DATA TO PROCESS:
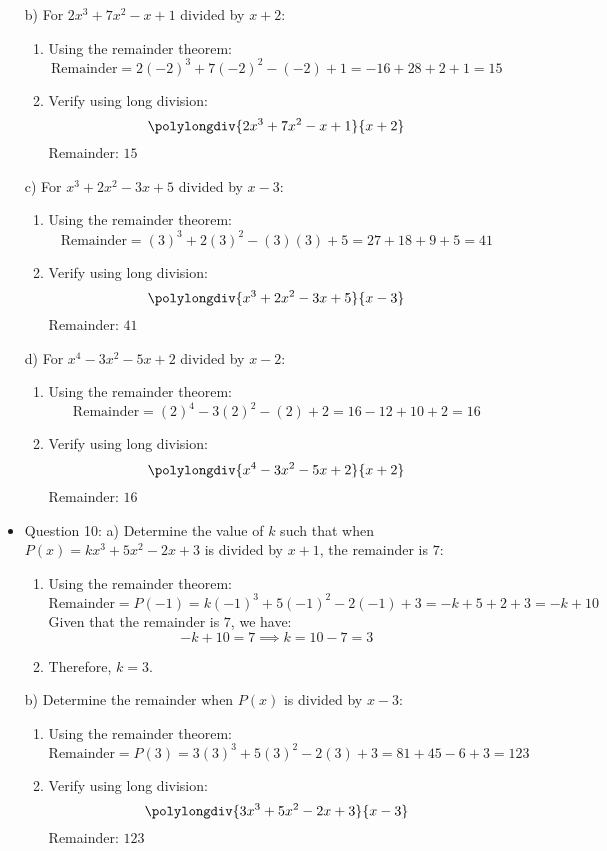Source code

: \documentclass{article}
\begin{document}
\begin{itemize}
b) For \(2x^3 + 7x^2 - x + 1\) divided by \(x + 2\):
\begin{enumerate}
    \item Using the remainder theorem:
    \[
    \text{Remainder} = 2(-2)^3 + 7(-2)^2 - (-2) + 1 = -16 + 28 + 2 + 1 = 15
    \]
    \item Verify using long division:
    \[
    \polylongdiv{2x^3 + 7x^2 - x + 1}{x + 2}
    \]
    Remainder: \(15\)
\end{enumerate}


c) For \(x^3 + 2x^2 - 3x + 5\) divided by \(x - 3\):
\begin{enumerate}
    \item Using the remainder theorem:
    \[
    \text{Remainder} = (3)^3 + 2(3)^2 - (3)(3) + 5 = 27 + 18 + 9 + 5 = 41
    \]
    \item Verify using long division:
    \[
    \polylongdiv{x^3 + 2x^2 - 3x + 5}{x - 3}
    \]
    Remainder: \(41\)
\end{enumerate}

d) For \(x^4 - 3x^2 - 5x + 2\) divided by \(x - 2\):
\begin{enumerate}
    \item Using the remainder theorem:
    \[
    \text{Remainder} = (2)^4 - 3(2)^2 - (2) + 2 = 16 - 12 + 10 + 2 = 16
    \]
    \item Verify using long division:
    \[
    \polylongdiv{x^4 - 3x^2 - 5x + 2}{x + 2}
    \]
    Remainder: \(16\)
\end{enumerate}
\item Question 10:
a) Determine the value of \(k\) such that when \(P(x) = kx^3 + 5x^2 - 2x + 3\) is divided by \(x + 1\), the remainder is \(7\):

\begin{enumerate}
    \item Using the remainder theorem:
    \[
    \text{Remainder} = P(-1) = k(-1)^3 + 5(-1)^2 - 2(-1) + 3 = -k + 5 + 2 + 3 = -k + 10
    \]
    Given that the remainder is \(7\), we have:
    \[
    -k + 10 = 7 \implies k = 10 - 7 = 3
    \]
    \item Therefore, \(k = 3\).
\end{enumerate}

b) Determine the remainder when \(P(x)\) is divided by \(x - 3\):

\begin{enumerate}
    \item Using the remainder theorem:
    \[
    \text{Remainder} = P(3) = 3(3)^3 + 5(3)^2 - 2(3) + 3 = 81 + 45 - 6 + 3 = 123
    \]
    \item Verify using long division:
    \[
    \polylongdiv{3x^3 + 5x^2 - 2x + 3}{x - 3}
    \]
    Remainder: \(123\)
\end{enumerate}



\end{itemize}
\end{document}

THE PROBLEM: Type the entries again verbatim. Drop the images.

EXPECTED ANSWER:
Source code

: \documentclass{article}
\begin{document}
\begin{itemize}
b) For \(2x^3 + 7x^2 - x + 1\) divided by \(x + 2\):
\begin{enumerate}
    \item Using the remainder theorem:
    \[
    \text{Remainder} = 2(-2)^3 + 7(-2)^2 - (-2) + 1 = -16 + 28 + 2 + 1 = 15
    \]
    \item Verify using long division:
    \[
    \polylongdiv{2x^3 + 7x^2 - x + 1}{x + 2}
    \]
    Remainder: \(15\)
\end{enumerate}


c) For \(x^3 + 2x^2 - 3x + 5\) divided by \(x - 3\):
\begin{enumerate}
    \item Using the remainder theorem:
    \[
    \text{Remainder} = (3)^3 + 2(3)^2 - (3)(3) + 5 = 27 + 18 + 9 + 5 = 41
    \]
    \item Verify using long division:
    \[
    \polylongdiv{x^3 + 2x^2 - 3x + 5}{x - 3}
    \]
    Remainder: \(41\)
\end{enumerate}

d) For \(x^4 - 3x^2 - 5x + 2\) divided by \(x - 2\):
\begin{enumerate}
    \item Using the remainder theorem:
    \[
    \text{Remainder} = (2)^4 - 3(2)^2 - (2) + 2 = 16 - 12 + 10 + 2 = 16
    \]
    \item Verify using long division:
    \[
    \polylongdiv{x^4 - 3x^2 - 5x + 2}{x + 2}
    \]
    Remainder: \(16\)
\end{enumerate}
\item Question 10:
a) Determine the value of \(k\) such that when \(P(x) = kx^3 + 5x^2 - 2x + 3\) is divided by \(x + 1\), the remainder is \(7\):

\begin{enumerate}
    \item Using the remainder theorem:
    \[
    \text{Remainder} = P(-1) = k(-1)^3 + 5(-1)^2 - 2(-1) + 3 = -k + 5 + 2 + 3 = -k + 10
    \]
    Given that the remainder is \(7\), we have:
    \[
    -k + 10 = 7 \implies k = 10 - 7 = 3
    \]
    \item Therefore, \(k = 3\).
\end{enumerate}

b) Determine the remainder when \(P(x)\) is divided by \(x - 3\):

\begin{enumerate}
    \item Using the remainder theorem:
    \[
    \text{Remainder} = P(3) = 3(3)^3 + 5(3)^2 - 2(3) + 3 = 81 + 45 - 6 + 3 = 123
    \]
    \item Verify using long division:
    \[
    \polylongdiv{3x^3 + 5x^2 - 2x + 3}{x - 3}
    \]
    Remainder: \(123\)
\end{enumerate}



\end{itemize}
\end{document}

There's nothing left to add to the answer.